**EXERCISE**
Print verbatim every line starting at the one that contains "# Training 🚀" and ending at the final line of the records; include both endpoints.

**DATA EXTRACTS**
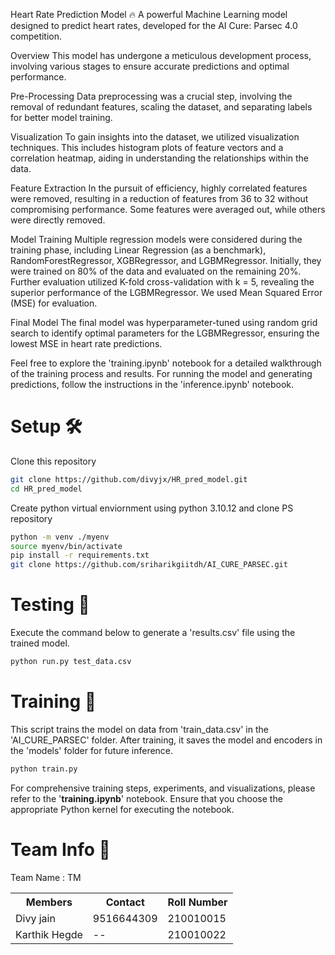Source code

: Heart Rate Prediction Model 🔥
A powerful Machine Learning model designed to predict heart rates, developed for the AI Cure: Parsec 4.0 competition.

Overview
This model has undergone a meticulous development process, involving various stages to ensure accurate predictions and optimal performance.

Pre-Processing
Data preprocessing was a crucial step, involving the removal of redundant features, scaling the dataset, and separating labels for better model training.

Visualization
To gain insights into the dataset, we utilized visualization techniques. This includes histogram plots of feature vectors and a correlation heatmap, aiding in understanding the relationships within the data.

Feature Extraction
In the pursuit of efficiency, highly correlated features were removed, resulting in a reduction of features from 36 to 32 without compromising performance. Some features were averaged out, while others were directly removed.

Model Training
Multiple regression models were considered during the training phase, including Linear Regression (as a benchmark), RandomForestRegressor, XGBRegressor, and LGBMRegressor. Initially, they were trained on 80% of the data and evaluated on the remaining 20%. Further evaluation utilized K-fold cross-validation with k = 5, revealing the superior performance of the LGBMRegressor. We used Mean Squared Error (MSE) for evaluation.

Final Model
The final model was hyperparameter-tuned using random grid search to identify optimal parameters for the LGBMRegressor, ensuring the lowest MSE in heart rate predictions.

Feel free to explore the 'training.ipynb' notebook for a detailed walkthrough of the training process and results. For running the model and generating predictions, follow the instructions in the 'inference.ipynb' notebook.


# Setup 🛠️
Clone this repository
```bash
git clone https://github.com/divyjx/HR_pred_model.git
cd HR_pred_model
```
Create python virtual enviornment using python 3.10.12 and clone PS repository
```bash
python -m venv ./myenv
source myenv/bin/activate
pip install -r requirements.txt
git clone https://github.com/sriharikgiitdh/AI_CURE_PARSEC.git
```

# Testing 🧪
Execute the command below to generate a 'results.csv' file using the trained model.
```bash
python run.py test_data.csv
```

# Training 🚀
This script trains the model on data from 'train_data.csv' in the 'AI_CURE_PARSEC' folder. After training, it saves the model and encoders in the 'models' folder for future inference.
```bash
python train.py 
```
For comprehensive training steps, experiments, and visualizations, please refer to the '**training.ipynb**' notebook. Ensure that you choose the appropriate Python kernel for executing the notebook.

# Team Info 🤝
Team Name : TM 
<table>
  <tr>
    <th>Members</th>
    <th>Contact</th>
    <th>Roll Number</th>
  </tr>
  
  <tr>
    <td>Divy jain</td>
    <td>9516644309</td>
    <td>210010015</td>
  </tr>
  
  <tr>
    <td>Karthik Hegde</td>
    <td>--</td>
    <td>210010022</td>
  </tr>
</table>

**YOUR SOLUTION**
# Training 🚀
This script trains the model on data from 'train_data.csv' in the 'AI_CURE_PARSEC' folder. After training, it saves the model and encoders in the 'models' folder for future inference.
```bash
python train.py 
```
For comprehensive training steps, experiments, and visualizations, please refer to the '**training.ipynb**' notebook. Ensure that you choose the appropriate Python kernel for executing the notebook.

# Team Info 🤝
Team Name : TM 
<table>
  <tr>
    <th>Members</th>
    <th>Contact</th>
    <th>Roll Number</th>
  </tr>
  
  <tr>
    <td>Divy jain</td>
    <td>9516644309</td>
    <td>210010015</td>
  </tr>
  
  <tr>
    <td>Karthik Hegde</td>
    <td>--</td>
    <td>210010022</td>
  </tr>
</table>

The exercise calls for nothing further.